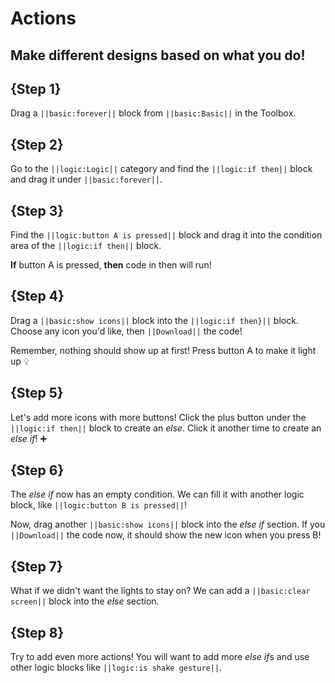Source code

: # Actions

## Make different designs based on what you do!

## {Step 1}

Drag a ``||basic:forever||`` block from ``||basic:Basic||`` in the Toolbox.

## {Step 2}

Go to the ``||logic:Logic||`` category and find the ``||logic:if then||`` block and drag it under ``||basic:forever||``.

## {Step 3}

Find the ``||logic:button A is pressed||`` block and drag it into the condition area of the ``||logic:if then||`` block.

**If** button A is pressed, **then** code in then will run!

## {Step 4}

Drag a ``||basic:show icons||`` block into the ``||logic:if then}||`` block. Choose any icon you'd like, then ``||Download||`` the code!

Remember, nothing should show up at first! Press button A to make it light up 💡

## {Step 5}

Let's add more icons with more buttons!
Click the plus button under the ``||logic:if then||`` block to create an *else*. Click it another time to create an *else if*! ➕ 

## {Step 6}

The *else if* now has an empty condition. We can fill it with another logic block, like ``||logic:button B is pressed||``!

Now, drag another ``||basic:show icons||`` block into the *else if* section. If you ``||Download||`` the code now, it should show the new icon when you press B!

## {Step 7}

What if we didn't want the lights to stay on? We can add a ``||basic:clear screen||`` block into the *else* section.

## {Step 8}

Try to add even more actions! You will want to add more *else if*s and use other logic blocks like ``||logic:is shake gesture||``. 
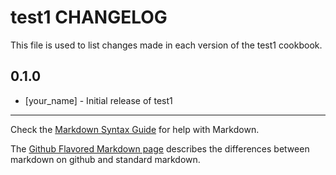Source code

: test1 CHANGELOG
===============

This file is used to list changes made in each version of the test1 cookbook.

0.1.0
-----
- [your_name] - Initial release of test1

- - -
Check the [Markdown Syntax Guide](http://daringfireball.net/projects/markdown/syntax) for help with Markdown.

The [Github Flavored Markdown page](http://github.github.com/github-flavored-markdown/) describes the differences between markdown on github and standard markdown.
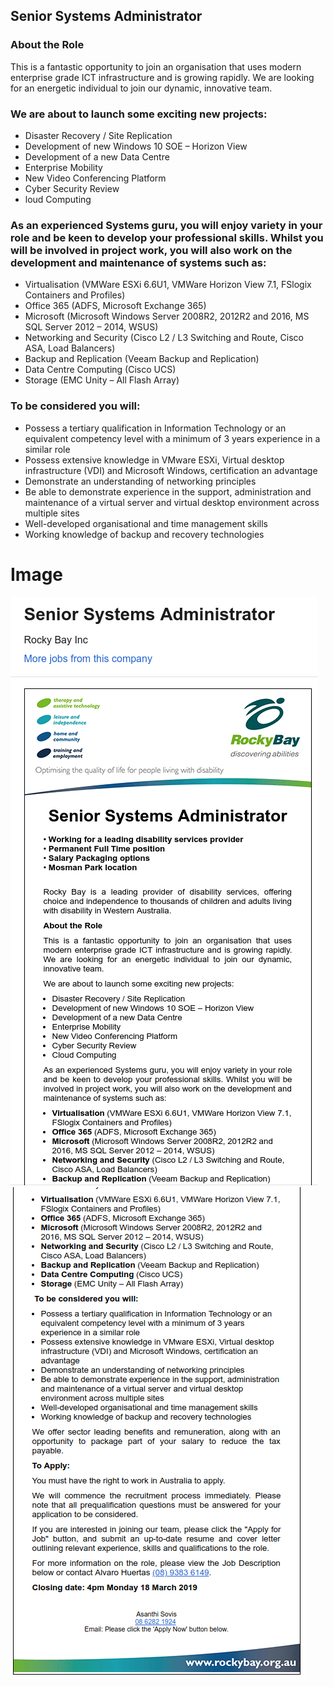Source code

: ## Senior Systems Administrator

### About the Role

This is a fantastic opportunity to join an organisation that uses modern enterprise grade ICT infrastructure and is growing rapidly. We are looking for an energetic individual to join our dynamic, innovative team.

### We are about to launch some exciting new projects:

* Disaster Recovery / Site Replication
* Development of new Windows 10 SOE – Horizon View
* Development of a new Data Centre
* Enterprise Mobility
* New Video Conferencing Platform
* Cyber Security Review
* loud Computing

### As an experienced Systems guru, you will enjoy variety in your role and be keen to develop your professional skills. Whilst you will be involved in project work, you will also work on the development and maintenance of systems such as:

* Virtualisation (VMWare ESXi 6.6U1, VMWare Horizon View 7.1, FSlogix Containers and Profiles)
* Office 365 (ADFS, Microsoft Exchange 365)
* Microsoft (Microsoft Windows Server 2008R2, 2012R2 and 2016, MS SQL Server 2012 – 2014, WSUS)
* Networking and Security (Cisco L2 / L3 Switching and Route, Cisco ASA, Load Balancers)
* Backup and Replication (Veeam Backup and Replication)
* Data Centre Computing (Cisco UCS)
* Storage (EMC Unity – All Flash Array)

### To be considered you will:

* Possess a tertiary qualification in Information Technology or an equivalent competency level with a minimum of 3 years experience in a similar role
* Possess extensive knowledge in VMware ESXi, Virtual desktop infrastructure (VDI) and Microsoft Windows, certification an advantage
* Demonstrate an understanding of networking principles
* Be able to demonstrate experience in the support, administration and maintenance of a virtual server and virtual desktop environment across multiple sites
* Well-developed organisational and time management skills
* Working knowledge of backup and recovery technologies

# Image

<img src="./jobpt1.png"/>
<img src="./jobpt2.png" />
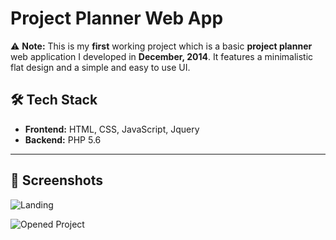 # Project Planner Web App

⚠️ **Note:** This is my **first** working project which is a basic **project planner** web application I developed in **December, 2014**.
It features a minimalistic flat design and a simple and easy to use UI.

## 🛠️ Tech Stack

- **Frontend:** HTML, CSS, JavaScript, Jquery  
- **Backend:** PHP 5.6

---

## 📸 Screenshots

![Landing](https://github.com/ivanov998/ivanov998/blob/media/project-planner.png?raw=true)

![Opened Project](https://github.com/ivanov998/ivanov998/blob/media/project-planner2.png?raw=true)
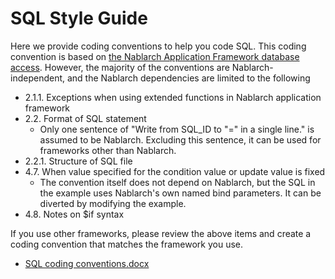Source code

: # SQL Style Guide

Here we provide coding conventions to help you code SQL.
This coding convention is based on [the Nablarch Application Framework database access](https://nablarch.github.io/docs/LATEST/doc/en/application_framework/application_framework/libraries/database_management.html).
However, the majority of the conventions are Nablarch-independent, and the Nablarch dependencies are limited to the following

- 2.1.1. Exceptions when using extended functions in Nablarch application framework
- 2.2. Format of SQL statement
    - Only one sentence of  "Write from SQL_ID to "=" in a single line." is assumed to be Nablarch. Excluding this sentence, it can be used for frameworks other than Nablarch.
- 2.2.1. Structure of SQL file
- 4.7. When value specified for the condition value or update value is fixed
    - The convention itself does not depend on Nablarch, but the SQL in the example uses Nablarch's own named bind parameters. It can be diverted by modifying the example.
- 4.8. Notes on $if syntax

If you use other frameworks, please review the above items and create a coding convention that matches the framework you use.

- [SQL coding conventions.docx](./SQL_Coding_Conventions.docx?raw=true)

.....

Task statement:
Return each line of the entries that holds the string "Download".

Exercise result:
Drag a ``||basic:show icons||`` block into the ``||logic:if then}||`` block. Choose any icon you'd like, then ``||Download||`` the code!
Now, drag another ``||basic:show icons||`` block into the *else if* section. If you ``||Download||`` the code now, it should show the new icon when you press B!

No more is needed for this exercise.